Mittwoch, 5. Oktober 2011
Das Telefon klingelt. Los, zusammenreißen. Glücklich klingen. Ja, mir geht's gut. Nein, ich bereue meine Entscheidung nicht. Klar, hier gibt's viele tolle Leute. Nein, ich komme nicht nach Hause. Na ja, ein bisschen vermisse ich euch schon. Lachen, hoffentlich klingt es echt. Nur mit halbem Ohr zuhören, beschäftigt klingen, demonstrieren, wie unwichtig die Welt am anderen Ende des Telefons geworden ist. Bloß nicht zu viel von mir erzählen. Ab und zu etwas einwerfen. Dann das Gespräch frühzeitig beenden, Gefühle unterdrücken, keine Sehnsucht aufkommen lassen. Ja ja, muss jetzt echt aufhören, du weißt ja. Ja, ich melde mich bald wieder. Ja, bis dann.

Stille. Leere. Lügen.
Er: Hallo. Bin zu Hause. Wie war dein Tag?

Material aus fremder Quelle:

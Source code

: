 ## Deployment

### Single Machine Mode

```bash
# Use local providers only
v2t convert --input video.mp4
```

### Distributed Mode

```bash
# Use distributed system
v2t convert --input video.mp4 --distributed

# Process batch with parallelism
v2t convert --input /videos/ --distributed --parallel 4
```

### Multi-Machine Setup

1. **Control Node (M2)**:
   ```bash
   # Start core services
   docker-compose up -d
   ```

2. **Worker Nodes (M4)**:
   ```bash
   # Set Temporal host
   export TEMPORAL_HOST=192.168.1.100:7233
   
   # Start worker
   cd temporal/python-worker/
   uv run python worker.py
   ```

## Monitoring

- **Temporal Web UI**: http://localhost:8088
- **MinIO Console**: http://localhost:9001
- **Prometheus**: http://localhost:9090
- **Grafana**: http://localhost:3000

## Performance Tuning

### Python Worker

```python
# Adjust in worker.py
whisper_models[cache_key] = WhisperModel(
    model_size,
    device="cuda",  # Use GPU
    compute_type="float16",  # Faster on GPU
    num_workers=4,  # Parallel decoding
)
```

Sie: Bin früh aufgewacht und spät aufgestanden. Hab meinen Kaffe getrunken, dabei aus dem Fenster geschaut und übers Leben nachgedacht. War zwischendurch mal draußen, weil ich mir nicht mehr sicher war, ob ich noch existiere.
Er: Schön schön. Irgendjemanden besuchen gewesen?
Sie: Das Internet.
Er: Na, das ist doch was. Gibts was Neues?
Sie: Keine neuen Mails, noch nichtmal Werbung, aber es ist immer für mich da.
Er: Das hört man doch gern. Irgendwelche besonderen Vorkommnisse? Oh, warte, da ruft jemand an.
Sie: Ich nehme meine Medikamente nicht mehr.
Er: So, erledigt. Tschuldigung, was hattest du gesagt?
Sie: Schon gut.
Er: Na dann. Ich zieh mich jetzt um und dann muss ich auch schon fast wieder los zum Meeting. Soll ich uns danach Essen holen oder meinst du, du könntest was kochen?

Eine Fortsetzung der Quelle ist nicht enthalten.